WHAT NEEDS TO BE DONE:
Your response should consist solely of the lines from the one containing "To set up the bot" through the final line of the entries, repeated exactly.
Start of Block
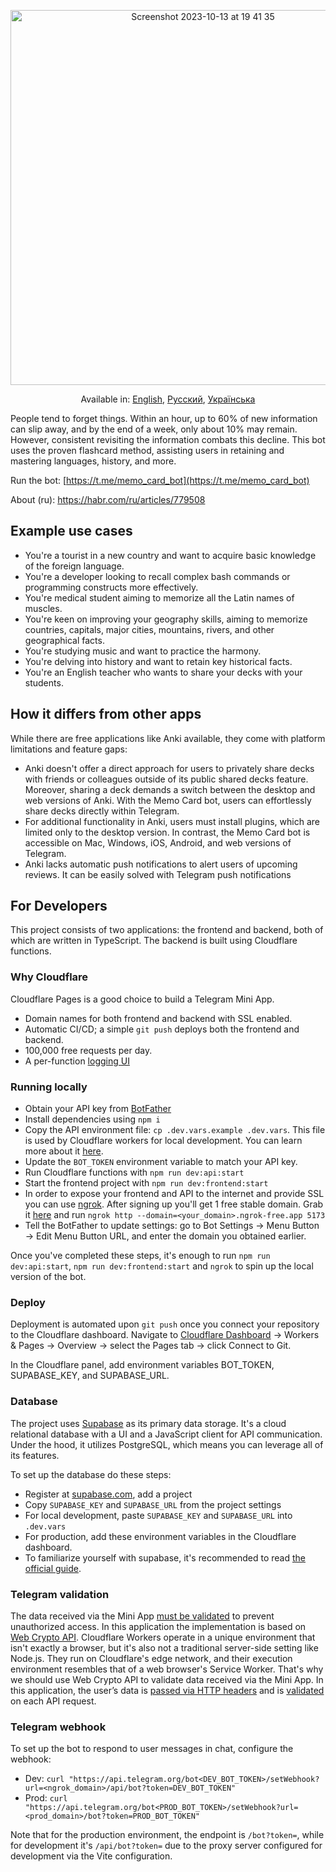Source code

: <p align="center">
<img width="600" alt="Screenshot 2023-10-13 at 19 41 35" src="https://github.com/kubk/memo-card/assets/22447849/35dc9b15-a36e-4714-9dcc-a118ba3642b3"></p>

<p align="center">
  Available in: <a href="./README.md">English</a>, <a href="./README.ru.md">Русский</a>, <a href="./README.ua.md">Українська</a>
</p>

People tend to forget things. Within an hour, up to 60% of new information can slip away, and by the end of a week, only about 10% may remain. However, consistent revisiting the information combats this decline. This bot uses the proven flashcard method, assisting users in retaining and mastering languages, history, and more.

Run the bot: [https://t.me/memo_card_bot](https://t.me/memo_card_bot)

About (ru): https://habr.com/ru/articles/779508 

## Example use cases
- You're a tourist in a new country and want to acquire basic knowledge of the foreign language. 
- You're a developer looking to recall complex bash commands or programming constructs more effectively.
- You're medical student aiming to memorize all the Latin names of muscles.
- You're keen on improving your geography skills, aiming to memorize countries, capitals, major cities, mountains, rivers, and other geographical facts.
- You're studying music and want to practice the harmony.
- You're delving into history and want to retain key historical facts.
- You're an English teacher who wants to share your decks with your students.

## How it differs from other apps

While there are free applications like Anki available, they come with platform limitations and feature gaps:
- Anki doesn't offer a direct approach for users to privately share decks with friends or colleagues outside of its public shared decks feature. Moreover, sharing a deck demands a switch between the desktop and web versions of Anki. With the Memo Card bot, users can effortlessly share decks directly within Telegram.
- For additional functionality in Anki, users must install plugins, which are limited only to the desktop version. In contrast, the Memo Card bot is accessible on Mac, Windows, iOS, Android, and web versions of Telegram.
- Anki lacks automatic push notifications to alert users of upcoming reviews. It can be easily solved with Telegram push notifications

## For Developers

This project consists of two applications: the frontend and backend, both of which are written in TypeScript. The backend is built using Cloudflare functions.

### Why Cloudflare

Cloudflare Pages is a good choice to build a Telegram Mini App.
- Domain names for both frontend and backend with SSL enabled.
- Automatic CI/CD; a simple `git push` deploys both the frontend and backend.
- 100,000 free requests per day.
- A per-function [logging UI](https://developers.cloudflare.com/pages/platform/functions/debugging-and-logging/)

### Running locally
- Obtain your API key from [BotFather](https://core.telegram.org/bots/tutorial)
- Install dependencies using `npm i`
- Copy the API environment file: `cp .dev.vars.example .dev.vars`. This file is used by Cloudflare workers for local development. You can learn more about it [here](https://developers.cloudflare.com/workers/configuration/environment-variables/).
- Update the `BOT_TOKEN` environment variable to match your API key.
- Run Cloudflare functions with `npm run dev:api:start`
- Start the frontend project with `npm run dev:frontend:start`
- In order to expose your frontend and API to the internet and provide SSL you can use [ngrok](https://ngrok.com). After signing up you'll get 1 free stable domain. Grab it [here](https://dashboard.ngrok.com/cloud-edge/domains) and run `ngrok http --domain=<your_domain>.ngrok-free.app 5173`   
- Tell the BotFather to update settings: go to Bot Settings -> Menu Button -> Edit Menu Button URL, and enter the domain you obtained earlier.

Once you've completed these steps, it's enough to run `npm run dev:api:start`, `npm run dev:frontend:start` and `ngrok` to spin up the local version of the bot.

### Deploy
Deployment is automated upon `git push` once you connect your repository to the Cloudflare dashboard. Navigate to [Cloudflare Dashboard](https://dash.cloudflare.com/) -> Workers & Pages -> Overview -> select the Pages tab -> click Connect to Git.

In the Cloudflare panel, add environment variables BOT_TOKEN, SUPABASE_KEY, and SUPABASE_URL.

### Database
The project uses [Supabase](https://supabase.com/) as its primary data storage. It's a cloud relational database with a UI and a JavaScript client for API communication. Under the hood, it utilizes PostgreSQL, which means you can leverage all of its features.

To set up the database do these steps:

- Register at [supabase.com](https://supabase.com/dashboard/projects), add a project
- Copy `SUPABASE_KEY` and `SUPABASE_URL` from the project settings
- For local development, paste `SUPABASE_KEY` and `SUPABASE_URL` into `.dev.vars`
- For production, add these environment variables in the Cloudflare dashboard.
- To familiarize yourself with supabase, it's recommended to read [the official guide](https://supabase.com/docs/guides/database/overview).

### Telegram validation

The data received via the Mini App [must be validated](https://core.telegram.org/bots/webapps#testing-mini-apps) to prevent unauthorized access.
In this application the implementation is based on [Web Crypto API](https://developers.cloudflare.com/workers/runtime-apis/web-crypto/). Cloudflare Workers operate in a unique environment that isn't exactly a browser, but it's also not a traditional server-side setting like Node.js. They run on Cloudflare's edge network, and their execution environment resembles that of a web browser's Service Worker. That's why we should use Web Crypto API to validate data received via the Mini App. In this application, the user’s data is [passed via HTTP headers](https://github.com/kubk/memo-card/blob/main/src/lib/request/request.ts#L17) and is [validated](https://github.com/kubk/memo-card/blob/main/functions/lib/telegram/validate-telegram-request.ts#L26) on each API request.

### Telegram webhook

To set up the bot to respond to user messages in chat, configure the webhook:

- Dev: `curl "https://api.telegram.org/bot<DEV_BOT_TOKEN>/setWebhook?url=<ngrok_domain>/api/bot?token=DEV_BOT_TOKEN"`
- Prod: `curl "https://api.telegram.org/bot<PROD_BOT_TOKEN>/setWebhook?url=<prod_domain>/bot?token=PROD_BOT_TOKEN"`
 
Note that for the production environment, the endpoint is `/bot?token=`, while for development it's `/api/bot?token=` due to the proxy server configured for development via the Vite configuration.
End of Block
RESPONSE TO THE EXERCISE:
To set up the bot to respond to user messages in chat, configure the webhook:

- Dev: `curl "https://api.telegram.org/bot<DEV_BOT_TOKEN>/setWebhook?url=<ngrok_domain>/api/bot?token=DEV_BOT_TOKEN"`
- Prod: `curl "https://api.telegram.org/bot<PROD_BOT_TOKEN>/setWebhook?url=<prod_domain>/bot?token=PROD_BOT_TOKEN"`
 
Note that for the production environment, the endpoint is `/bot?token=`, while for development it's `/api/bot?token=` due to the proxy server configured for development via the Vite configuration.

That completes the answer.